After reading Hanna Wallach's paper Rethinking LDA: Why Priors Matter, I want to add hyper-parameter optimization to my own implementation of LDA. However, the paper doesn't given any details about how this optimization is to be done. I suppose I could dive into MALLET source code, but I want to understand this to the point that I can implement it rather than just copy code. Does anyone have any pointers to papers or tutorials that can help me?

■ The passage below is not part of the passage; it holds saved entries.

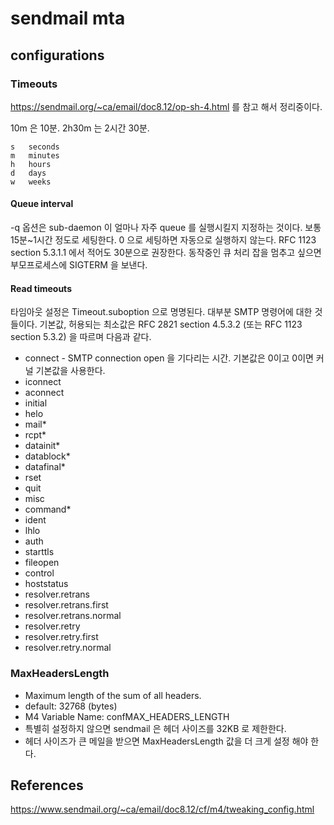 # sendmail mta

## configurations

### Timeouts
https://sendmail.org/~ca/email/doc8.12/op-sh-4.html 를 참고 해서 정리중이다.

10m 은 10분. 2h30m 는 2시간 30분.
```
s	seconds
m	minutes
h	hours
d	days
w	weeks
```

#### Queue interval
-q 옵션은 sub-daemon 이 얼마나 자주 queue 를 실행시킬지 지정하는 것이다. 보통 15분~1시간 정도로 세팅한다. 0 으로 세팅하면 자동으로 실행하지 않는다. RFC 1123 section 5.3.1.1 에서 적어도 30분으로 권장한다. 동작중인 큐 처리 잡을 멈추고 싶으면 부모프로세스에 SIGTERM 을 보낸다.

#### Read timeouts
타임아웃 설정은 Timeout.suboption 으로 명명된다. 대부분 SMTP 명령어에 대한 것들이다. 기본값, 허용되는 최소값은 RFC 2821 section 4.5.3.2 (또는 RFC 1123 section 5.3.2) 을 따르며 다음과 같다.

* connect - SMTP connection open 을 기다리는 시간. 기본값은 0이고 0이면 커널 기본값을 사용한다.
* iconnect
* aconnect
* initial
* helo
* mail*
* rcpt*
* datainit*
* datablock*
* datafinal*
* rset
* quit
* misc
* command*
* ident
* lhlo
* auth
* starttls
* fileopen
* control
* hoststatus
* resolver.retrans
* resolver.retrans.first
* resolver.retrans.normal
* resolver.retry
* resolver.retry.first
* resolver.retry.normal

### MaxHeadersLength
* Maximum length of the sum of all headers.
* default: 32768 (bytes)
* M4 Variable Name: confMAX_HEADERS_LENGTH
* 특별히 설정하지 않으면 sendmail 은 헤더 사이즈를 32KB 로 제한한다.
* 헤더 사이즈가 큰 메일을 받으면 MaxHeadersLength 값을 더 크게 설정 해야 한다.

## References
https://www.sendmail.org/~ca/email/doc8.12/cf/m4/tweaking_config.html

Edit: Apparently there is a comparison of 5 different methods for optimizing the hyper-parameters in a Dirichlet-multinomial context in Wallach's PhD disertation. I found this on the topic models mailing list at Princeton, but I also missed the reference to the dissertation in the priors paper. I'm going to read through the disertation and then see if I can distill the ideas specifically for LDA in an answer to my own question, but I would be glad to accept someone else's answer if they beat me to it 🙂

Best Answer

"Distributed algorithms for topic models" by Newman, D. and Asuncion, A. and Smyth, P. and Welling, M. gives an auxiliary variable sampling method for hyperparameters. These methods are related to sampling schemes for Hierarchical Dirichlet Process parameters. It doesn't appear that Hannah Wallach includes this method in her dissertation.

Also, "On Smoothing and Inference for Topic Models" by Teh et. al. has an interesting discussion on the role of hyperparameters in LDA.